Mais tempo: Anselmo Borges não quer a destruição da Igreja, como é óbvio. Nem eu. Queremos transformá-la para melhor, desejamo-lo. E queremos fazê-lo por dentro, claro está, porque somos católicos apostólicos romanos. Aliás, acho graça a esta pulsão bloquista da Zazie: gosta muito de comentar a vida ad intra de uma instituição que não é a sua, e que é (peço desculpa, vou ser arrogante) visceralmente minha. Não gosto de quem põe em causa a minha fé, escudando-se em verdades pretensamente históricas ou eclesiais.
Com tempo: a democracia é um sistema integrado em muitas coisas quotidianas da Igreja.
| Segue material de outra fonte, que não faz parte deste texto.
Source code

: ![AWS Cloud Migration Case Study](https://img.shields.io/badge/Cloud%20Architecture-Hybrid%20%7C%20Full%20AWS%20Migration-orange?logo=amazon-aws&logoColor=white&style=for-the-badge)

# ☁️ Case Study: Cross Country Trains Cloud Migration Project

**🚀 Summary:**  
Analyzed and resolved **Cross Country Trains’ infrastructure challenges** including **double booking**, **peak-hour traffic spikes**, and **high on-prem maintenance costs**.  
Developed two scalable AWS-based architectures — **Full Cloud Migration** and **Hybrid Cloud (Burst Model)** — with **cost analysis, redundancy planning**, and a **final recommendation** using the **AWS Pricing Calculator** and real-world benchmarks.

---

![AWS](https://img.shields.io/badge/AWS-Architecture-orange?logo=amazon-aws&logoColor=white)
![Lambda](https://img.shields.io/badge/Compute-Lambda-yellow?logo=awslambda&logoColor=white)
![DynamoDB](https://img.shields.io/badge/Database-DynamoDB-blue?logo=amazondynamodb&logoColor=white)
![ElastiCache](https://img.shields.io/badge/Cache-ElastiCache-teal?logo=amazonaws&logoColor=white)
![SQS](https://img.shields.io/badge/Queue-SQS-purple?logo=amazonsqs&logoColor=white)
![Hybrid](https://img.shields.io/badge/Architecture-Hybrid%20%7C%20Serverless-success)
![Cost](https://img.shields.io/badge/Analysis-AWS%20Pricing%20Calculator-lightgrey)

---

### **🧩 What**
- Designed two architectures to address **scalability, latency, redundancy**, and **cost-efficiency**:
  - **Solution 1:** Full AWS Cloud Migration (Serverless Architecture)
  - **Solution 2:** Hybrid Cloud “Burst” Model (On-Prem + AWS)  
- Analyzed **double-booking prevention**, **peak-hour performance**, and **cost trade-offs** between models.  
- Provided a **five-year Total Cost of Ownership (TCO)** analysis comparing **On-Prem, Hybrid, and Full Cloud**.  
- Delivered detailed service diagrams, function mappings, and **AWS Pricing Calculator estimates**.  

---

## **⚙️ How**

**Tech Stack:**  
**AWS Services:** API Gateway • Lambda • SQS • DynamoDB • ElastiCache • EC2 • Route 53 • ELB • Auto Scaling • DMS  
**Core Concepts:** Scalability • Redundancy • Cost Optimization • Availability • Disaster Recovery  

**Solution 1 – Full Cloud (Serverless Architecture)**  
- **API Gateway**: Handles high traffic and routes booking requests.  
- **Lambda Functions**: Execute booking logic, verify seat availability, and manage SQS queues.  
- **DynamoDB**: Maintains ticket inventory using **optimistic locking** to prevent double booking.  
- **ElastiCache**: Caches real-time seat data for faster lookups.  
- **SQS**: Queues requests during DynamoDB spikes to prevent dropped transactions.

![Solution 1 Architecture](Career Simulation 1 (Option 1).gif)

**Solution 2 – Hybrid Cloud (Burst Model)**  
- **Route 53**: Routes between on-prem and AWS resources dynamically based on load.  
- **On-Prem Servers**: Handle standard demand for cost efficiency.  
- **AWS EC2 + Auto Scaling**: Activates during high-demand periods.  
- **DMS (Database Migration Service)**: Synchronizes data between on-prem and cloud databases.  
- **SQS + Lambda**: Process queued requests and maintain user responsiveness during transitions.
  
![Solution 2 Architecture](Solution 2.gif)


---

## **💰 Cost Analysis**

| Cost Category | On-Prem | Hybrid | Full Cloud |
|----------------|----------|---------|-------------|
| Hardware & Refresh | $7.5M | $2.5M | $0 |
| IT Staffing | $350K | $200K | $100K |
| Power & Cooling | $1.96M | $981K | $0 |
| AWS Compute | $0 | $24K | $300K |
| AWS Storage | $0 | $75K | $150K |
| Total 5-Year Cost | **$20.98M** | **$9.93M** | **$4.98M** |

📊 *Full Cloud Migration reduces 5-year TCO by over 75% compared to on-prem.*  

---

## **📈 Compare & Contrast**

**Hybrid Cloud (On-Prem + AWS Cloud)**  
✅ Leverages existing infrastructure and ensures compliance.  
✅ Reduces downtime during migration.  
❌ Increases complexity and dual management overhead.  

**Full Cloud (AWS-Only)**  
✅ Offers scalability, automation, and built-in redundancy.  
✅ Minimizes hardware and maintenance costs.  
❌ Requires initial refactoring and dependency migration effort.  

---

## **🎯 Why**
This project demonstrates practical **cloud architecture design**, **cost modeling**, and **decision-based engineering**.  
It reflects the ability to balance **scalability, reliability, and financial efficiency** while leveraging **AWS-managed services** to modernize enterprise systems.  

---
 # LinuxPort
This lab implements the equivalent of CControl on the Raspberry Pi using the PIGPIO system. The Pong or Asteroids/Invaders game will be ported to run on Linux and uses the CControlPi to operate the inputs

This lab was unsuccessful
A própria eleição do Papa, sacrilégio!, faz-se por votos e maiorias. O que AB e eu defendemos e queremos é que o exercício da democracia seja mais verdadeiro e concreto no dia-a-dia da Igreja. Vai matar a Igreja? Sim, sim, os absolutistas e os monárquicos também o diziam. Claro que não mata a Igreja!
[A monarquia é absoluta? Um regime monárquico é tendencialmente absolutista, mesmo que adocicado. Mas que dizer de uma democracia como a inglesa que sustenta os luxos e vícios de uns quantos senhores e senhoras, apenas por estes terem nascido em determinados palacetes?!]
Logo, a monarquia na Igreja foi perniciosa, ao longo dos séculos, com papados muito infelizes. Hoje, o Vaticano pode ter uma prática mais democrática no exercício de representatividade, como instituição política e religiosa, do Povo de Deus: colocando mais e mais homens e mulheres, leigos e leigas, na discussão e na concretização das propostas de evangelização da Igreja, na praxis diária do exercício do múnus de cada um. Eu não sou menos que o Papa. Uma mulher não é menos que um padre. E os exemplos não se esgotam.
Desejo a ordenação das mulheres. Sim, não vejo porque não. Não há razões eclesiológicas, nem teológicas suficientes, nem bíblicas, para o contrariar.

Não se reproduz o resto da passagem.